We note that in the present experiments, above-chance classification emerged around 200 ms after search display onset but not earlier, which indicates that there were no EEG signals associated with target selection processes prior to the point in time when the N2pc typically emerges. This observation suggests that that the N2pc has probably rightly been regarded as the earliest electrophysiological marker of such processes. It is also notable that in both experiments, decoding accuracy remained above chance after the typical N2pc time window (beyond 300 post-stimulus). Similarly, the CTF constructed on the basis of our forward model in Experiment 2 showed reliable location tuning not only during the N2pc period, but also at longer latencies between 400 and 600 ms post-stimulus (see Fig. 8C). These observations mirror previous ERP studies of target selection in visual search, which found a sustained contralateral posterior negativity (SPCN) during this time range16, 23, 24. The SPCN is usually interpreted as reflecting the encoding and processing of selected stimuli in visual working memory e.g. refs 8 and 9. Like the N2pc, SPCN components are based on activity differences between hemispheres, and therefore cannot reflect more subtle spatial patterns of neural activity associated with working memory maintenance within hemispheres. The current results suggest that multivariate decoding and encoding analyses can extract systematic patterns of EEG activity in the SPCN time range, and thus may enable more precise insights into how visual stimuli are spatially represented in working memory14, see also ref. 32.

The decoding of attended target locations based on multivariate EEG data demonstrated in the current study has the potential to facilitate more general insights into the nature and time course of attentional selection. This method should be able to track shifts of attention from one candidate target object to another with high temporal precision, which could for example provide new information about the speed of such attention shifts. In displays where multiple candidate target objects are present, their respective locations may be decoded independently and simultaneously, in order to test whether and under which conditions attentional selection processes can operate in parallel at different locations in the visual field.

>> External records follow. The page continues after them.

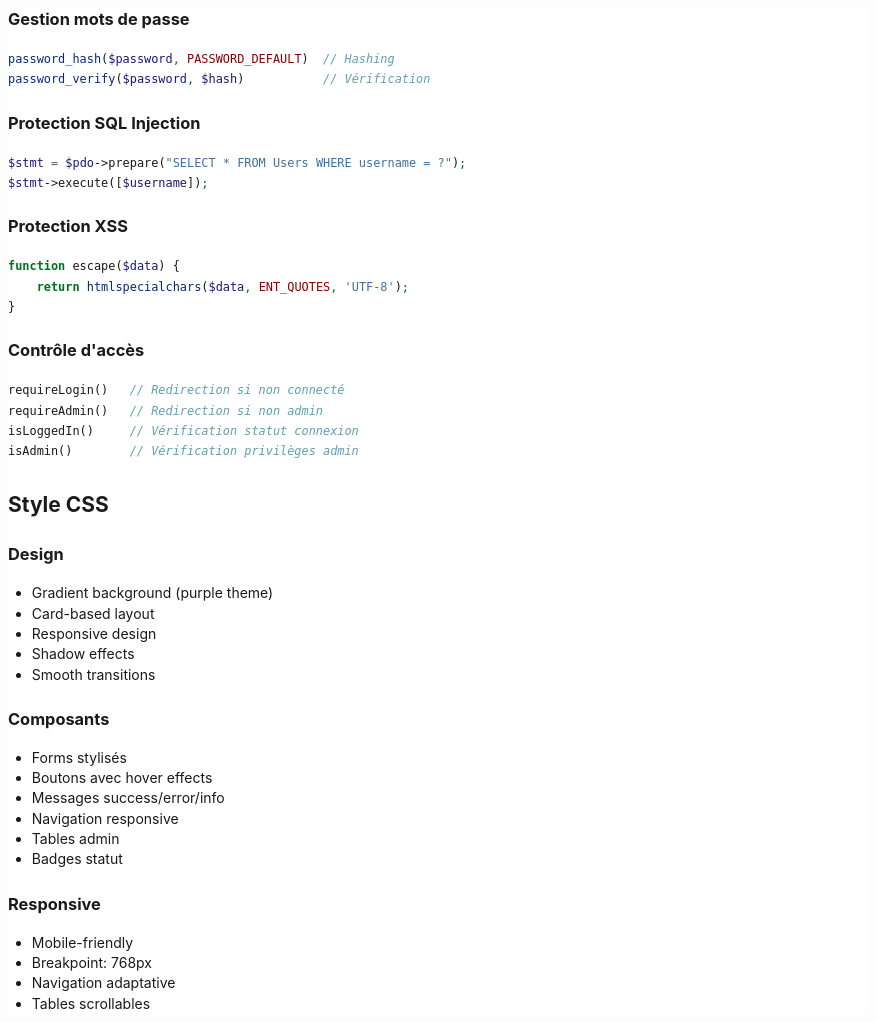 ### Gestion mots de passe
```php
password_hash($password, PASSWORD_DEFAULT)  // Hashing
password_verify($password, $hash)           // Vérification
```

### Protection SQL Injection
```php
$stmt = $pdo->prepare("SELECT * FROM Users WHERE username = ?");
$stmt->execute([$username]);
```

### Protection XSS
```php
function escape($data) {
    return htmlspecialchars($data, ENT_QUOTES, 'UTF-8');
}
```

### Contrôle d'accès
```php
requireLogin()   // Redirection si non connecté
requireAdmin()   // Redirection si non admin
isLoggedIn()     // Vérification statut connexion
isAdmin()        // Vérification privilèges admin
```

## Style CSS

### Design
- Gradient background (purple theme)
- Card-based layout
- Responsive design
- Shadow effects
- Smooth transitions

### Composants
- Forms stylisés
- Boutons avec hover effects
- Messages success/error/info
- Navigation responsive
- Tables admin
- Badges statut

### Responsive
- Mobile-friendly
- Breakpoint: 768px
- Navigation adaptative
- Tables scrollables
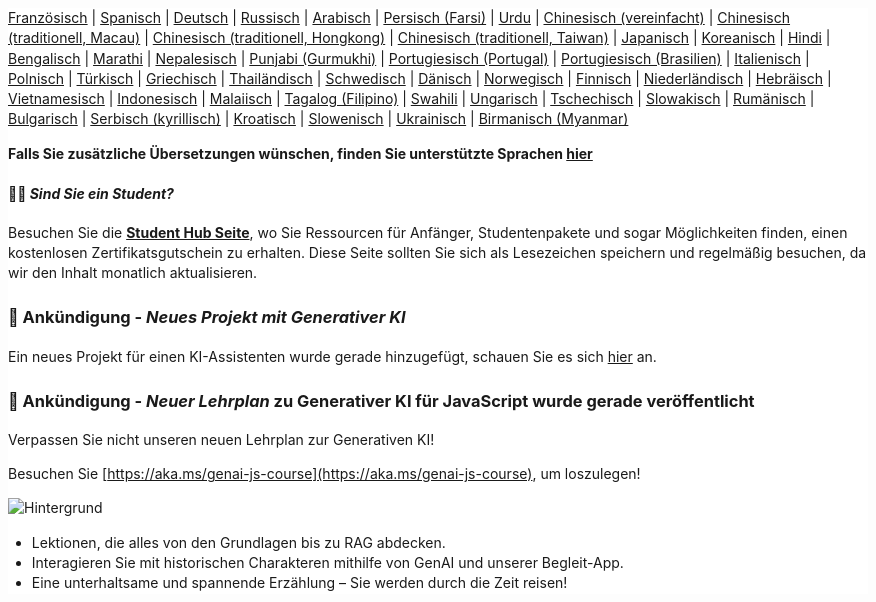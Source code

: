 [Französisch](../fr/README.md) | [Spanisch](../es/README.md) | [Deutsch](./README.md) | [Russisch](../ru/README.md) | [Arabisch](../ar/README.md) | [Persisch (Farsi)](../fa/README.md) | [Urdu](../ur/README.md) | [Chinesisch (vereinfacht)](../zh/README.md) | [Chinesisch (traditionell, Macau)](../mo/README.md) | [Chinesisch (traditionell, Hongkong)](../hk/README.md) | [Chinesisch (traditionell, Taiwan)](../tw/README.md) | [Japanisch](../ja/README.md) | [Koreanisch](../ko/README.md) | [Hindi](../hi/README.md) | [Bengalisch](../bn/README.md) | [Marathi](../mr/README.md) | [Nepalesisch](../ne/README.md) | [Punjabi (Gurmukhi)](../pa/README.md) | [Portugiesisch (Portugal)](../pt/README.md) | [Portugiesisch (Brasilien)](../br/README.md) | [Italienisch](../it/README.md) | [Polnisch](../pl/README.md) | [Türkisch](../tr/README.md) | [Griechisch](../el/README.md) | [Thailändisch](../th/README.md) | [Schwedisch](../sv/README.md) | [Dänisch](../da/README.md) | [Norwegisch](../no/README.md) | [Finnisch](../fi/README.md) | [Niederländisch](../nl/README.md) | [Hebräisch](../he/README.md) | [Vietnamesisch](../vi/README.md) | [Indonesisch](../id/README.md) | [Malaiisch](../ms/README.md) | [Tagalog (Filipino)](../tl/README.md) | [Swahili](../sw/README.md) | [Ungarisch](../hu/README.md) | [Tschechisch](../cs/README.md) | [Slowakisch](../sk/README.md) | [Rumänisch](../ro/README.md) | [Bulgarisch](../bg/README.md) | [Serbisch (kyrillisch)](../sr/README.md) | [Kroatisch](../hr/README.md) | [Slowenisch](../sl/README.md) | [Ukrainisch](../uk/README.md) | [Birmanisch (Myanmar)](../my/README.md)

**Falls Sie zusätzliche Übersetzungen wünschen, finden Sie unterstützte Sprachen [hier](https://github.com/Azure/co-op-translator/blob/main/getting_started/supported-languages.md)**

#### 🧑‍🎓 _Sind Sie ein Student?_

Besuchen Sie die [**Student Hub Seite**](https://docs.microsoft.com/learn/student-hub/?WT.mc_id=academic-77807-sagibbon), wo Sie Ressourcen für Anfänger, Studentenpakete und sogar Möglichkeiten finden, einen kostenlosen Zertifikatsgutschein zu erhalten. Diese Seite sollten Sie sich als Lesezeichen speichern und regelmäßig besuchen, da wir den Inhalt monatlich aktualisieren.

### 📣 Ankündigung - _Neues Projekt mit Generativer KI_

Ein neues Projekt für einen KI-Assistenten wurde gerade hinzugefügt, schauen Sie es sich [hier](./09-chat-project/README.md) an.

### 📣 Ankündigung - _Neuer Lehrplan_ zu Generativer KI für JavaScript wurde gerade veröffentlicht

Verpassen Sie nicht unseren neuen Lehrplan zur Generativen KI!

Besuchen Sie [https://aka.ms/genai-js-course](https://aka.ms/genai-js-course), um loszulegen!

![Hintergrund](../../translated_images/background.148a8d43afde57303419a663f50daf586681bc2fabf833f66ef6954073983c66.de.png)

- Lektionen, die alles von den Grundlagen bis zu RAG abdecken.
- Interagieren Sie mit historischen Charakteren mithilfe von GenAI und unserer Begleit-App.
- Eine unterhaltsame und spannende Erzählung – Sie werden durch die Zeit reisen!
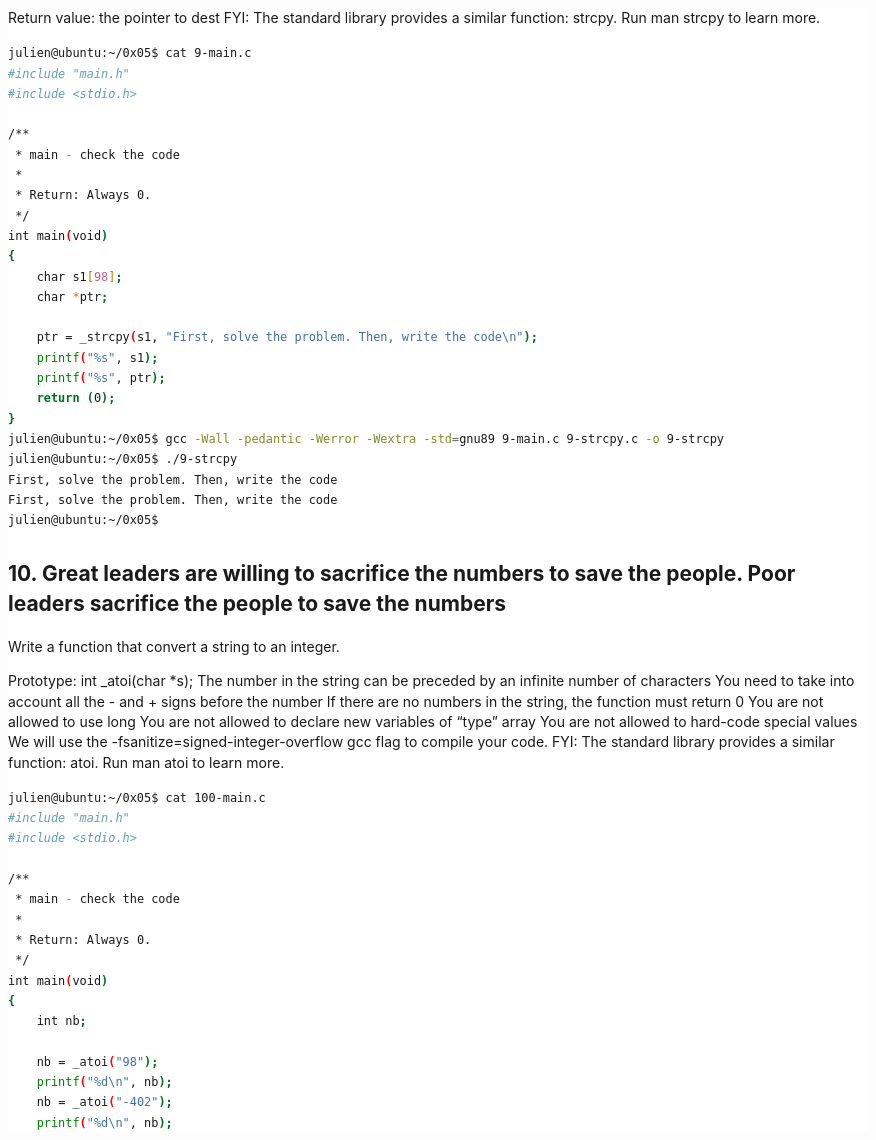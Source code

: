 Return value: the pointer to dest
FYI: The standard library provides a similar function: strcpy. Run man strcpy to learn more.

```bash
julien@ubuntu:~/0x05$ cat 9-main.c
#include "main.h"
#include <stdio.h>

/**
 * main - check the code
 *
 * Return: Always 0.
 */
int main(void)
{
    char s1[98];
    char *ptr;

    ptr = _strcpy(s1, "First, solve the problem. Then, write the code\n");
    printf("%s", s1);
    printf("%s", ptr);
    return (0);
}
julien@ubuntu:~/0x05$ gcc -Wall -pedantic -Werror -Wextra -std=gnu89 9-main.c 9-strcpy.c -o 9-strcpy
julien@ubuntu:~/0x05$ ./9-strcpy 
First, solve the problem. Then, write the code
First, solve the problem. Then, write the code
julien@ubuntu:~/0x05$ 
```

## 10. Great leaders are willing to sacrifice the numbers to save the people. Poor leaders sacrifice the people to save the numbers

Write a function that convert a string to an integer.

Prototype: int _atoi(char *s);
The number in the string can be preceded by an infinite number of characters
You need to take into account all the - and + signs before the number
If there are no numbers in the string, the function must return 0
You are not allowed to use long
You are not allowed to declare new variables of “type” array
You are not allowed to hard-code special values
We will use the -fsanitize=signed-integer-overflow gcc flag to compile your code.
FYI: The standard library provides a similar function: atoi. Run man atoi to learn more.

```bash
julien@ubuntu:~/0x05$ cat 100-main.c
#include "main.h"
#include <stdio.h>

/**
 * main - check the code
 *
 * Return: Always 0.
 */
int main(void)
{
    int nb;

    nb = _atoi("98");
    printf("%d\n", nb);
    nb = _atoi("-402");
    printf("%d\n", nb);
```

In summary, the current experiments demonstrate the potential of multivariate BDMs and FEMs of raw EEG data to overcome the limitations of the standard methodology that relies entirely on differences between cortical hemispheres. These new approaches to EEG analysis provide both spatially and temporally precise information about the spatial focus of feature-based attentional selection processes in visual search, and thus provide exciting new research opportunities.